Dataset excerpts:

——————

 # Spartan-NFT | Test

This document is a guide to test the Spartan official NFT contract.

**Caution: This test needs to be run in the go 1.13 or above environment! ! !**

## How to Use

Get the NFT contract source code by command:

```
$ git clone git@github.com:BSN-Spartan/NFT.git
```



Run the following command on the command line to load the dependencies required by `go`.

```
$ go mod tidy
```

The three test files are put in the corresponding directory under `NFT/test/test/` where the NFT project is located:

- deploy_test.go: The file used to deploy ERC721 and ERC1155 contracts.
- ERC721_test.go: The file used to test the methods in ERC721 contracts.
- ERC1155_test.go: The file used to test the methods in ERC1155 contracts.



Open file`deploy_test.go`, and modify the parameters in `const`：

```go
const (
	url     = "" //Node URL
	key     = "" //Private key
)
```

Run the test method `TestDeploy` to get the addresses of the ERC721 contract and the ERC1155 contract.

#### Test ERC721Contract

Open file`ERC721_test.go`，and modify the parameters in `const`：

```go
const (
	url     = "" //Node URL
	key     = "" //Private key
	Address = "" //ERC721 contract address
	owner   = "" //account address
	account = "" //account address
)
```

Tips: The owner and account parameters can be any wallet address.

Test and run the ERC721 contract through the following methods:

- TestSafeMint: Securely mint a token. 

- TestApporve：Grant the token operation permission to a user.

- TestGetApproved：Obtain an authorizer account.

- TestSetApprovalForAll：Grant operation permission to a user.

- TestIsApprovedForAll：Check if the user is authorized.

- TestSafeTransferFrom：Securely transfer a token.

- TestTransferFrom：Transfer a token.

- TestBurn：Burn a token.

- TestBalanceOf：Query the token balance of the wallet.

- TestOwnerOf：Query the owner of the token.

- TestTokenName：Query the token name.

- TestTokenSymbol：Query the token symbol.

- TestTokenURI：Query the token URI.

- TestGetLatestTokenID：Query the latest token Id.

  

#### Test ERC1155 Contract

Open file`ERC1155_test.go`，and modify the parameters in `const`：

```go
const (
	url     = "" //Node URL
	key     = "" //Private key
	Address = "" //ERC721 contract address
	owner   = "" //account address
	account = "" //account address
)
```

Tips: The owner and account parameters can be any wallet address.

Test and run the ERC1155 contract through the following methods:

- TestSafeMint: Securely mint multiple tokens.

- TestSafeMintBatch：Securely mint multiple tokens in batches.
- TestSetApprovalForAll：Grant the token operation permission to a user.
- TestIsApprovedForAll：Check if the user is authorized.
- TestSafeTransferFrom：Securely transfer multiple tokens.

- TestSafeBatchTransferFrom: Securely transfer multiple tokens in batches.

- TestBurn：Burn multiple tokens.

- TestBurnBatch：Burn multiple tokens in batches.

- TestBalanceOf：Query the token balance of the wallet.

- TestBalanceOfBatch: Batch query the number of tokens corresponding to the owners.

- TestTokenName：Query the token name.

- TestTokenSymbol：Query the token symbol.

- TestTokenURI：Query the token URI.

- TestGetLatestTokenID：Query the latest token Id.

——————

**Instructions to follow:** None of the lines above may be skipped. Transcribe each one exactly.

**Exercise output:**
 # Spartan-NFT | Test

This document is a guide to test the Spartan official NFT contract.

**Caution: This test needs to be run in the go 1.13 or above environment! ! !**

## How to Use

Get the NFT contract source code by command:

```
$ git clone git@github.com:BSN-Spartan/NFT.git
```



Run the following command on the command line to load the dependencies required by `go`.

```
$ go mod tidy
```

The three test files are put in the corresponding directory under `NFT/test/test/` where the NFT project is located:

- deploy_test.go: The file used to deploy ERC721 and ERC1155 contracts.
- ERC721_test.go: The file used to test the methods in ERC721 contracts.
- ERC1155_test.go: The file used to test the methods in ERC1155 contracts.



Open file`deploy_test.go`, and modify the parameters in `const`：

```go
const (
	url     = "" //Node URL
	key     = "" //Private key
)
```

Run the test method `TestDeploy` to get the addresses of the ERC721 contract and the ERC1155 contract.

#### Test ERC721Contract

Open file`ERC721_test.go`，and modify the parameters in `const`：

```go
const (
	url     = "" //Node URL
	key     = "" //Private key
	Address = "" //ERC721 contract address
	owner   = "" //account address
	account = "" //account address
)
```

Tips: The owner and account parameters can be any wallet address.

Test and run the ERC721 contract through the following methods:

- TestSafeMint: Securely mint a token. 

- TestApporve：Grant the token operation permission to a user.

- TestGetApproved：Obtain an authorizer account.

- TestSetApprovalForAll：Grant operation permission to a user.

- TestIsApprovedForAll：Check if the user is authorized.

- TestSafeTransferFrom：Securely transfer a token.

- TestTransferFrom：Transfer a token.

- TestBurn：Burn a token.

- TestBalanceOf：Query the token balance of the wallet.

- TestOwnerOf：Query the owner of the token.

- TestTokenName：Query the token name.

- TestTokenSymbol：Query the token symbol.

- TestTokenURI：Query the token URI.

- TestGetLatestTokenID：Query the latest token Id.

  

#### Test ERC1155 Contract

Open file`ERC1155_test.go`，and modify the parameters in `const`：

```go
const (
	url     = "" //Node URL
	key     = "" //Private key
	Address = "" //ERC721 contract address
	owner   = "" //account address
	account = "" //account address
)
```

Tips: The owner and account parameters can be any wallet address.

Test and run the ERC1155 contract through the following methods:

- TestSafeMint: Securely mint multiple tokens.

- TestSafeMintBatch：Securely mint multiple tokens in batches.
- TestSetApprovalForAll：Grant the token operation permission to a user.
- TestIsApprovedForAll：Check if the user is authorized.
- TestSafeTransferFrom：Securely transfer multiple tokens.

- TestSafeBatchTransferFrom: Securely transfer multiple tokens in batches.

- TestBurn：Burn multiple tokens.

- TestBurnBatch：Burn multiple tokens in batches.

- TestBalanceOf：Query the token balance of the wallet.

- TestBalanceOfBatch: Batch query the number of tokens corresponding to the owners.

- TestTokenName：Query the token name.

- TestTokenSymbol：Query the token symbol.

- TestTokenURI：Query the token URI.

- TestGetLatestTokenID：Query the latest token Id.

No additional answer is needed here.